* [DIRECTIONS]: From the first line of the entries below through the line holding "### Class 2 (2020/02/05)", write out every line exactly, please, and leave out the pictures.

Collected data
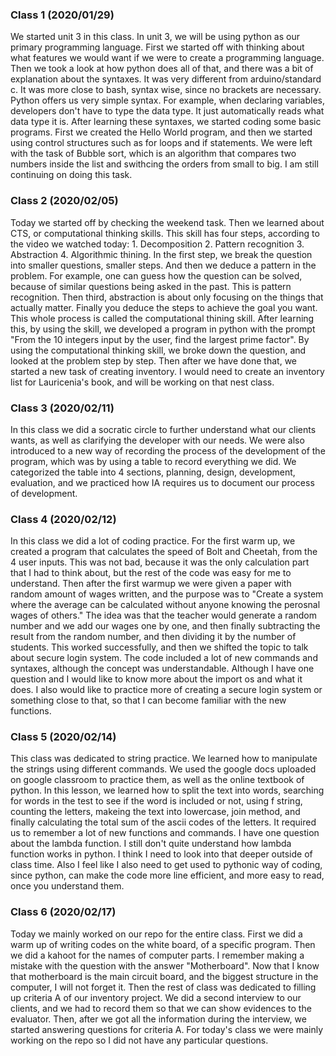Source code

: ### Class 1 (2020/01/29)

We started unit 3 in this class. In unit 3, we will be using python as our primary programming language. First we started off with thinking about what features we would want if we were to create a programming language. Then we took a look at how python does all of that, and there was a bit of explanation about the syntaxes. It was very different from arduino/standard c. It was more close to bash, syntax wise, since no brackets are necessary. Python offers us very simple syntax. For example, when declaring variables, developers don't have to type the data type. It just automatically reads what data type it is. After learning these syntaxes, we started coding some basic programs. First we created the Hello World program, and then we started using control structures such as for loops and if statements. We were left with the task of Bubble sort, which is an algorithm that compares two numbers inside the list and swithcing the orders from small to big. I am still continuing on doing this task.


### Class 2 (2020/02/05)

Today we started off by checking the weekend task. Then we learned about CTS, or computational thinking skills. This skill has four steps, according to the video we watched today: 1. Decomposition 2. Pattern recognition 3. Abstraction 4. Algorithmic thining. In the first step, we  break the question into smaller questions, smaller steps. And then we deduce a pattern in the problem. For example, one can guess how the question can be solved, because of similar questions being asked in the past. This is pattern recognition. Then third, abstraction is about only focusing on the things that actually matter. Finally you deduce the steps to achieve the goal you want. This whole process is called the computational thining skill. After learning this, by using the skill, we developed a program in python with the prompt "From the 10 integers input by the user, find the largest prime factor". By using the computational thinking skill, we broke down the question, and looked at the problem step by step. Then after we have done that, we started a new task of creating inventory. I would need to create an inventory list for Lauricenia's book, and will be working on that nest class.


### Class 3 (2020/02/11)

In this class we did a socratic circle to further understand what our clients wants, as well as clarifying the developer with our needs. We were also introduced to a new way of recording the process of the development of the program, which was by using a table to record everything we did. We categorized the table into 4 sections, planning, design, development, evaluation, and we practiced how IA requires us to document our process of development.

### Class 4 (2020/02/12)

In this class we did a lot of coding practice. For the first warm up, we created a program that calculates the speed of Bolt and Cheetah, from the 4 user inputs. This was not bad, because it was the only calculation part that I had to think about, but the rest of the code was easy for me to understand. Then after the first warmup we were given a paper with random amount of wages written, and the purpose was to "Create a system where the average can be calculated without anyone knowing the perosnal wages of others." The idea was that the teacher would generate a random number and we add our wages one by one, and then finally subtracting the result from the random number, and then dividing it by the number of students. This worked successfully, and then we shifted the topic to talk about secure login system. The code included a lot of new commands and syntaxes, although the concept was understandable. Although I have one question and I would like to know more about the import os and what it does. I also would like to practice more of creating a secure login system or something close to that, so that I can become familiar with the new functions. 

### Class 5 (2020/02/14)

This class was dedicated to string practice. We learned how to manipulate the strings using different commands. We used the google docs uploaded on google classroom to practice them, as well as the online textbook of python. In this lesson, we learned how to split the text into words, searching for words in the test to see if the word is included or not, using f string, counting the letters, makeing the text into lowercase, join method, and finally calculating the total sum of the ascii codes of the letters. It required us to remember a lot of new functions and commands. I have one question about the lambda function. I still don't quite understand how lambda function works in python. I think I need to look into that deeper outside of class time. Also I feel like I also need to get used to pythonic way of coding, since python, can make the code more line efficient, and more easy to read, once you understand them. 

### Class 6 (2020/02/17)

Today we mainly worked on our repo for the entire class. First we did a warm up of writing codes on the white board, of a specific program. Then we did a kahoot for the names of computer parts. I remember making a mistake with the question with the answer "Motherboard". Now that I know that motherboard is the main circuit board, and the biggest structure in the computer, I will not forget it. Then the rest of class was dedicated to filling up criteria A of our inventory project. We did a second interview to our clients, and we had to record them so that we can show evidences to the evaluator. Then, after we got all the information during the interview, we started answering questions for criteria A. For today's class we were mainly working on the repo so I did not have any particular questions.



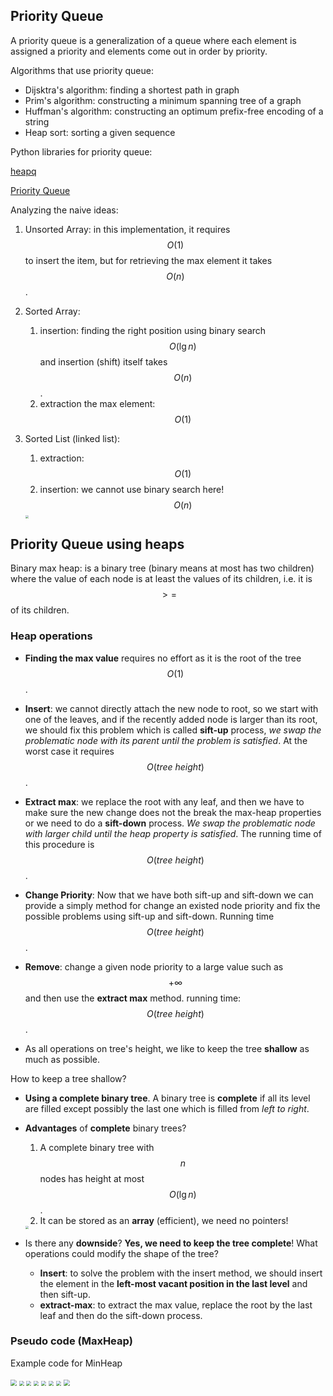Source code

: ## Priority Queue

A priority queue is a generalization of a queue where each element is assigned a priority and elements come out in order by priority.

Algorithms that use priority queue:

* Dijsktra's algorithm: finding a shortest path in graph
* Prim's algorithm: constructing a minimum spanning tree of a graph
* Huffman's algorithm: constructing an optimum prefix-free encoding of a string
* Heap sort: sorting a given sequence

Python libraries for priority queue:

[heapq](https://docs.python.org/3/library/heapq.html)

[Priority Queue](https://docs.python.org/3/library/queue.html#queue.PriorityQueue)

Analyzing the naive ideas:

1. Unsorted Array: in this implementation, it requires $$O(1)$$ to insert the item, but for retrieving the max element it takes $$O(n)$$.

2. Sorted Array:

   1. insertion: finding the right position using binary search $$O(\lg n)$$ and insertion (shift) itself takes $$O(n)$$.
   2. extraction the max element: $$O(1)$$

3. Sorted List (linked list):

   1. extraction: $$O(1)$$
   2. insertion: we cannot use binary search here! $$O(n)$$

   <img src="assets/priority-queue-01.png" style="zoom:30%"/>

## Priority Queue using heaps

Binary max heap: is a binary tree (binary means at most has two children) where the value of each node is at least the values of its children, i.e. it is $$>=$$ of its children.

### Heap operations

* **Finding the max value** requires no effort as it is the root of the tree $$O(1)$$.
* **Insert**: we cannot directly attach the new node to root, so we start with one of the leaves, and if the recently added node is larger than its root, we should fix this problem which is called **sift-up** process, *we swap the problematic node with its parent until the problem is satisfied*. At the worst case it requires $$O(tree\ height)$$.
* **Extract max**: we replace the root with any leaf, and then we have to make sure the new change does not the break the max-heap properties or we need to do a **sift-down** process. *We swap the problematic node with larger child until the heap property is satisfied*. The running time of this procedure is $$O(tree\ height)$$.
* **Change Priority**: Now that we have both sift-up and sift-down we can provide a simply method for change an existed node priority and fix the possible problems using sift-up and sift-down. Running time $$O(tree\ height)$$.
* **Remove**: change a given node priority to a large value such as $$+\infty$$ and then use the **extract max** method. running time: $$O(tree\ height)$$.

* As all operations on tree's height, we like to keep the tree **shallow** as much as possible.

How to keep a tree shallow?

* **Using a complete binary tree**. A binary tree is **complete** if all its level are filled except possibly the last one which is filled from *left to right*. 

* **Advantages** of **complete** binary trees?

  1. A complete binary tree with $$n$$ nodes has height at most $$O(\lg n)$$.
  2. It can be stored as an **array** (efficient), we need no pointers!

  <img src="assets/priority-queue-02.png" style="zoom:30%"/>

* Is there any **downside**? **Yes, we need to keep the tree complete**! What operations could modify the shape of the tree?

  * **Insert**: to solve the problem with the insert method, we should insert the element in the **left-most vacant position in the last level** and then sift-up.
  * **extract-max**: to extract the max value, replace the root by the last leaf and then do the sift-down process.

### Pseudo code (MaxHeap)

Example code for MinHeap

<img src="assets/priority-queue-03.png" style="zoom:60%"/>

<img src="assets/priority-queue-04.png" style="zoom:50%"/>

<img src="assets/priority-queue-05.png" style="zoom:50%"/>

<img src="assets/priority-queue-06.png" style="zoom:50%"/>

<img src="assets/priority-queue-07.png" style="zoom:50%"/>

<img src="assets/priority-queue-08.png" style="zoom:50%"/>

<img src="assets/priority-queue-09.png" style="zoom:50%"/>

<img src="assets/priority-queue-10.png" style="zoom:60%"/>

* [EXERCISE ANSWER]:
Source code

: ### Class 1 (2020/01/29)

We started unit 3 in this class. In unit 3, we will be using python as our primary programming language. First we started off with thinking about what features we would want if we were to create a programming language. Then we took a look at how python does all of that, and there was a bit of explanation about the syntaxes. It was very different from arduino/standard c. It was more close to bash, syntax wise, since no brackets are necessary. Python offers us very simple syntax. For example, when declaring variables, developers don't have to type the data type. It just automatically reads what data type it is. After learning these syntaxes, we started coding some basic programs. First we created the Hello World program, and then we started using control structures such as for loops and if statements. We were left with the task of Bubble sort, which is an algorithm that compares two numbers inside the list and swithcing the orders from small to big. I am still continuing on doing this task.


### Class 2 (2020/02/05)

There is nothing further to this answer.